Pada waktu kita dalam keadaan tertindas, miskin, lemah, di titik terendah, bagaimana kita merespons? Respons pertama ada di pikiran dan perasaan kita. Mengeluh, marah, kecewa, dan akan bisa terekspresi dalam perbuatan. Kalau tidak terekspresi dalam waktu dekat, itu dalam waktu tertentu akan muncul. Mungkin saat ini tidak ada orang yang lihat. Dia hanya melihat saja lalu senyum, sudah bermain. Sudah jadi perilaku di mata Allah.
Kita tidak bisa mengharapkan keadaan lingkungan kita baik-baik. Kita yang berusaha keadaan kita baik-baik di mata Allah. Lingkungan tidak akan baik. Jadi, kita sekarang harus lebih ke teosentris. Kalau dulu kita antroposentris, egosentris. Ketika kita berpusat pada proses pendewasaan diri, berorientasi pada pembinaan diri bagaimana mencapai kesempurnaan, maka nanti kita akan menjadikan objek pelayanan kita itu manusia, bukan benda. Bukan aktivitas dengan turunannya, posisi dengan turunannya, sarana gereja dengan turunannya. Mestinya kita punya pikiran hanya satu saja: bagaimana menjadi anak kesukaan Allah, bagaimana menyenangkan hati-Nya melalui tindakan-tindakan yang presisi. Allah tidak disukakan, tidak digirangkan hanya dengan keadaan kita tidak bersalah. Karena untuk orang percaya itu standarnya sempurna seperti Bapa (Mat. 5:48), dan berkenan kepada Allah (2 Kor. 5:9-10).

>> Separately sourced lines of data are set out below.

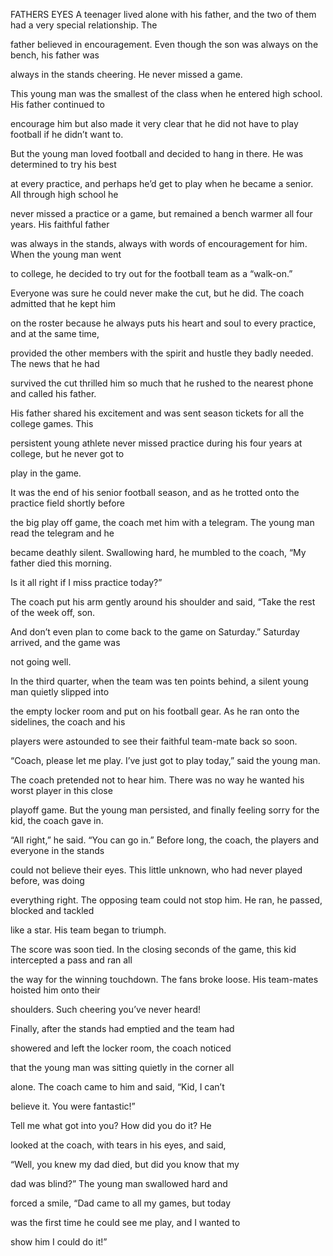 


FATHERS EYES
A teenager lived alone with his father, and the two of them had a very
special relationship. The

father believed in encouragement. Even though the son was always on the
bench, his father was

always in the stands cheering. He never missed a game.

This young man was the smallest of the class when he entered high
school. His father continued to

encourage him but also made it very clear that he did not have to play
football if he didn’t want to.

But the young man loved football and decided to hang in there. He was
determined to try his best

at every practice, and perhaps he’d get to play when he became a senior.
All through high school he

never missed a practice or a game, but remained a bench warmer all four
years. His faithful father

was always in the stands, always with words of encouragement for him.
When the young man went

to college, he decided to try out for the football team as a “walk-on.”

Everyone was sure he could never make the cut, but he did. The coach
admitted that he kept him

on the roster because he always puts his heart and soul to every
practice, and at the same time,

provided the other members with the spirit and hustle they badly needed.
The news that he had

survived the cut thrilled him so much that he rushed to the nearest
phone and called his father.

His father shared his excitement and was sent season tickets for all the
college games. This

persistent young athlete never missed practice during his four years at
college, but he never got to

play in the game.

It was the end of his senior football season, and as he trotted onto the
practice field shortly before

the big play off game, the coach met him with a telegram. The young man
read the telegram and he

became deathly silent. Swallowing hard, he mumbled to the coach, “My
father died this morning.

Is it all right if I miss practice today?”

The coach put his arm gently around his shoulder and said, “Take the
rest of the week off, son.

And don’t even plan to come back to the game on Saturday.” Saturday
arrived, and the game was

not going well.

In the third quarter, when the team was ten points behind, a silent
young man quietly slipped into

the empty locker room and put on his football gear. As he ran onto the
sidelines, the coach and his

players were astounded to see their faithful team-mate back so soon.

“Coach, please let me play. I’ve just got to play today,” said the young
man.

The coach pretended not to hear him. There was no way he wanted his
worst player in this close

playoff game. But the young man persisted, and finally feeling sorry for
the kid, the coach gave in.

“All right,” he said. “You can go in.” Before long, the coach, the
players and everyone in the stands

could not believe their eyes. This little unknown, who had never played
before, was doing

everything right. The opposing team could not stop him. He ran, he
passed, blocked and tackled

like a star. His team began to triumph.

The score was soon tied. In the closing seconds of the game, this kid
intercepted a pass and ran all

the way for the winning touchdown. The fans broke loose. His team-mates
hoisted him onto their

shoulders. Such cheering you’ve never heard!

Finally, after the stands had emptied and the team had

showered and left the locker room, the coach noticed

that the young man was sitting quietly in the corner all

alone. The coach came to him and said, “Kid, I can’t

believe it. You were fantastic!”

Tell me what got into you? How did you do it? He

looked at the coach, with tears in his eyes, and said,

“Well, you knew my dad died, but did you know that my

dad was blind?” The young man swallowed hard and

forced a smile, “Dad came to all my games, but today

was the first time he could see me play, and I wanted to

show him I could do it!”
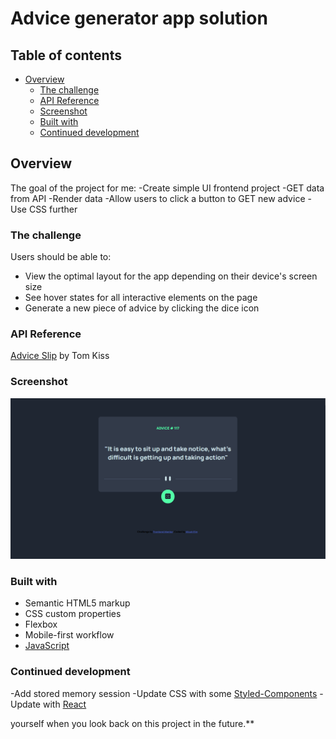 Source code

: # Advice generator app solution

## Table of contents

- [Overview](#overview)
  - [The challenge](#the-challenge)
  - [API Reference](#api-reference)
  - [Screenshot](#screenshot)
  - [Built with](#built-with)
  - [Continued development](#continued-development)

## Overview

The goal of the project for me:
-Create simple UI frontend project
-GET data from API
-Render data
-Allow users to click a button to GET new advice
-Use CSS further

### The challenge

Users should be able to:

- View the optimal layout for the app depending on their device's screen size
- See hover states for all interactive elements on the page
- Generate a new piece of advice by clicking the dice icon

### API Reference

[Advice Slip](https://api.adviceslip.com/) by Tom Kiss

### Screenshot

![Screenshot](images/Screenshot.png)

### Built with

- Semantic HTML5 markup
- CSS custom properties
- Flexbox
- Mobile-first workflow
- [JavaScript](https://www.javascript.com/)

### Continued development

-Add stored memory session
-Update CSS with some [Styled-Components](https://styled-components.com/)
-Update with [React](https://reactjs.org/)

yourself when you look back on this project in the future.\*\*
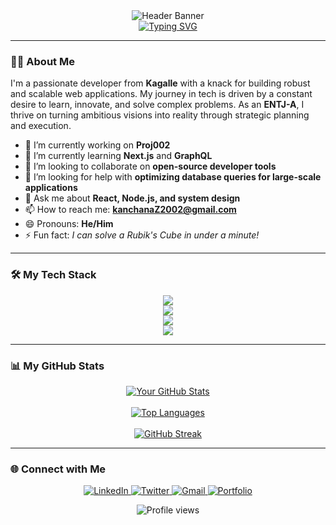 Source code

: <!--
Hello! You can use this template for your own GitHub profile README.
To get started, simply replace the placeholders like [Your-GitHub-Username] with your actual information.
You can find more icons at https://simpleicons.org/ or https://devicon.dev/
-->

<!-- Header Banner -->
<div align="center">
  <img src="https://placehold.co/1200x300/0D1117/30C55A?text=Hello,+World!" alt="Header Banner" />
</div>

<!-- Typing SVG -->
<div align="center">
  <a href="https://git.io/typing-svg">
    <img src="https://readme-typing-svg.demolab.com?font=Fira+Code&weight=700&size=30&pause=1000&color=30C55A&center=true&vCenter=true&width=435&lines=I'm+Kanchana+Piyaseara;A+Full-Stack+Developer;A+Lifelong+Learner;An+Open-Source+Enthusiast" alt="Typing SVG" />
  </a>
</div>

---

### 👨‍💻 About Me
<p align="left">
I'm a passionate developer from <strong>Kagalle</strong> with a knack for building robust and scalable web applications. My journey in tech is driven by a constant desire to learn, innovate, and solve complex problems. As an <strong>ENTJ-A</strong>, I thrive on turning ambitious visions into reality through strategic planning and execution.
</p>

- 🔭 I’m currently working on **Proj002**  
- 🌱 I’m currently learning **Next.js** and **GraphQL**  
- 👯 I’m looking to collaborate on **open-source developer tools**  
- 🤔 I’m looking for help with **optimizing database queries for large-scale applications**  
- 💬 Ask me about **React, Node.js, and system design**  
- 📫 How to reach me: **kanchanaZ2002@gmail.com**  
- 😄 Pronouns: **He/Him**  
- ⚡ Fun fact: *I can solve a Rubik's Cube in under a minute!*  

---

### 🛠️ My Tech Stack
<p align="center">
  <!-- Languages -->
  <a href="https://skillicons.dev">
    <img src="https://skillicons.dev/icons?i=js,ts,python,go,rust&perline=5" />
  </a>
  <br>
  <!-- Frontend -->
  <a href="https://skillicons.dev">
    <img src="https://skillicons.dev/icons?i=react,nextjs,vue,tailwind,figma&perline=5" />
  </a>
  <br>
  <!-- Backend -->
  <a href="https://skillicons.dev">
    <img src="https://skillicons.dev/icons?i=nodejs,express,django,fastapi,postgres&perline=5" />
  </a>
  <br>
  <!-- DevOps & Tools -->
  <a href="https://skillicons.dev">
    <img src="https://skillicons.dev/icons?i=docker,kubernetes,aws,gcp,git&perline=5" />
  </a>
</p>

---

### 📊 My GitHub Stats
<p align="center">
  <!-- GitHub Stats Card -->
  <a href="https://github.com/anuraghazra/github-readme-stats">
    <img alt="Your GitHub Stats" src="https://github-readme-stats.vercel.app/api?username=mrkhp2002&show_icons=true&theme=tokyonight&hide_border=true&include_all_commits=true&count_private=true" />
  </a>
  <br><br>
  <!-- Top Languages Card -->
  <a href="https://github.com/anuraghazra/github-readme-stats">
    <img alt="Top Languages" src="https://github-readme-stats.vercel.app/api/top-langs/?username=mrkhp2002&layout=compact&theme=tokyonight&hide_border=true&langs_count=8" />
  </a>
  <br><br>
  <!-- GitHub Streak Card -->
  <a href="https://github-readme-streak-stats.herokuapp.com">
    <img alt="GitHub Streak" src="https://github-readme-streak-stats.herokuapp.com/?user=mrkhp2002&theme=tokyonight&hide_border=true" />
  </a>
</p>

---

### 🌐 Connect with Me
<p align="center">
  <a href="https://www.linkedin.com/in/mrkhplinked-019b70296" target="_blank">
    <img src="https://img.shields.io/badge/LinkedIn-0077B5?style=for-the-badge&logo=linkedin&logoColor=white" alt="LinkedIn"/>
  </a>
  <a href="https://x.com/mr_khp" target="_blank">
    <img src="https://img.shields.io/badge/Twitter-1DA1F2?style=for-the-badge&logo=twitter&logoColor=white" alt="Twitter"/>
  </a>
  <a href="mailto:kanchanaZ2002@gmail.com">
    <img src="https://img.shields.io/badge/Gmail-D14836?style=for-the-badge&logo=gmail&logoColor=white" alt="Gmail"/>
  </a>
  <a href="https://mrkhp2002.github.io" target="_blank">
    <img src="https://img.shields.io/badge/Portfolio-30C55A?style=for-the-badge&logo=react&logoColor=black" alt="Portfolio"/>
  </a>
</p>

<p align="center">
  <img src="https://komarev.com/ghpvc/?username=mrkhp2002&color=30C55A&style=flat-square" alt="Profile views" />
</p>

Bagaimana kita bisa menyenangkan hati Allah? Tentu harus ada dalam dinamika hidup; mengambil keputusan, harus bertindak. Tindakan-tindakan kita itu presisi; tepat seperti yang Allah kehendaki. Waktu dihina orang, bagaimana respons kita? Sebaliknya, waktu kita dihormati, bagaimana respons kita? Waktu banyak uang, waktu tidak punya apa-apa. Pada waktu ada di meja makan, pada waktu mengobrol di meja, di kafe, minum kopi, ketemu teman-teman, setiap kata yang kita ucapkan, setiap tindakan presisi, tidak? Ketika kita melihat orang yang berkekurangan, bagaimana reaksi kita? Jadi sekarang yang penting, kita harus membenahi perasaan, pikiran, perkataan, tindakan, ucapan agar selalu presisi. Orang Kristen itu tidak boleh meleset, harus tepat. Dan ini harus kita gumuli dengan serius, dan pergumulan ini sepanjang umur hidup kita.